杜樂天歎了口氣,都是自己的女兒,她誰也不想偏袒。

“初暇,女人還是該以家庭為主,你現在還是先把心思放在婚禮上,等和如楓結了婚再說。”

“我也想啊,可是婚期都還沒定下來呢。”許初暇皺起了眉頭,滿眼的擔憂之色。

“姐,如楓哥最近花邊緋聞不少,你得把他看緊了。”伊又夏端起茶幾上的果汁喝了一口,漫不經心的說。

她看得出來,秦如楓對許初暇並沒有很上心,加上許初暇又發生過“雙飛門”的事,他對許初暇的感情肯定就更淡了。而秦家是打算借許初暇把許家拉進同盟,一起對付榮家,但現在許哲楷重新坐鎮,許初暇要翻身根本就沒有可能了。秦家和許家最多也就隻能做個親家,而榮家和許家也是親家,這層關係,對他們一點幫助都沒有,所以他們對這場婚事也就不冷不熱了。

“如果許氏能把過去的職位還給我,秦如楓至於這樣對我嗎?”許初暇滿眼的憤恨。

伊又夏幽幽的望著她,“你真的是許初暇嗎?”她的聲音低沉如風,卻在許初暇心裏掀起驚濤駭浪,“你是什麽意思?”

“威廉可以造出一個酷似的我,沒準也能造出一個酷似的許初暇,明天你跟媽去做個親子鑒定吧,這樣大家都能放心。
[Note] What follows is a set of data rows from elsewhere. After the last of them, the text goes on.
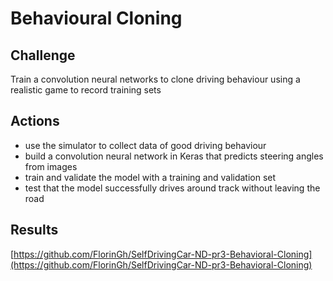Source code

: # Behavioural Cloning

## **Challenge**

Train a convolution neural networks to clone driving behaviour using a realistic game to record training sets

## **Actions**

* use the simulator to collect data of good driving behaviour
* build a convolution neural network in Keras that predicts steering angles from images
* train and validate the model with a training and validation set
* test that the model successfully drives around track without leaving the road



## **Results**

[https://github.com/FlorinGh/SelfDrivingCar-ND-pr3-Behavioral-Cloning](https://github.com/FlorinGh/SelfDrivingCar-ND-pr3-Behavioral-Cloning)

## 

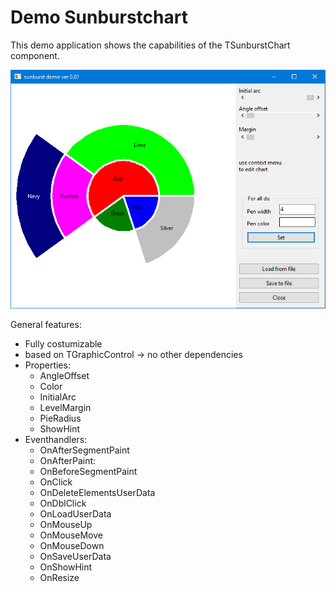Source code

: # Demo Sunburstchart

This demo application shows the capabilities of the TSunburstChart component.

![](preview.png)

General features:
 - Fully costumizable
 - based on TGraphicControl -> no other dependencies 
 - Properties: <br>
   * AngleOffset <br>
   * Color <br>
   * InitialArc <br>
   * LevelMargin <br>
   * PieRadius <br>
   * ShowHint
 - Eventhandlers: <br>
   * OnAfterSegmentPaint <br>
   * OnAfterPaint: <br>
   * OnBeforeSegmentPaint <br>
   * OnClick <br>
   * OnDeleteElementsUserData <br>
   * OnDblClick <br>
   * OnLoadUserData <br>
   * OnMouseUp <br>
   * OnMouseMove <br>
   * OnMouseDown <br>
   * OnSaveUserData <br>
   * OnShowHint <br>
   * OnResize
”伊又夏說得毫不客氣。

許初暇的嘴角劇烈的**了下:“伊又夏,你竟然敢懷疑我?”

“人的臉可以整,但心不能,你跟我姐差別太大了。”伊又夏毫不客氣的說。

許初暇的臉色鐵青一片,倏地從沙發上跳了起來,“你要做親子鑒定也可以,不過要等我跟秦如楓結婚之後,我不想再有任何事打擾到我和秦如楓的關係。”說完,就怒氣衝衝的走了出去。

杜樂天望著她的背影,轉頭瞅著伊又夏,“你不會真的懷疑你姐是假的吧?”

“威廉那個人什麽事都做得出來,就算她是真的,也可能被洗腦和控製了,我們必須要防備。”伊又夏提醒道。
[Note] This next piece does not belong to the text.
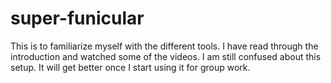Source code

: # super-funicular
This is to familiarize myself with the different tools. 
I have read through the introduction and watched some of the videos. I am still confused about this setup. It will get better once I start using it for group work.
杜樂天點點頭,她從心底裏希望她就是自己的女兒,不然她的初暇會在哪裏呢?

兩天後,許初暇又來了,她改變主意,決定先做親子鑒定了。不過她沒有通知伊又夏,而是單獨帶著杜樂天去了。

當伊又夏接到杜樂天電話時,親子鑒定報告都已經出爐了。

“看到這個結果我就放心了,我就知道她是初暇,不會錯的。”杜樂天笑嗬嗬的說。

“媽,你們是在哪裏做得鑒定,怎麽不事先通知我一聲?”伊又夏皺了下眉頭。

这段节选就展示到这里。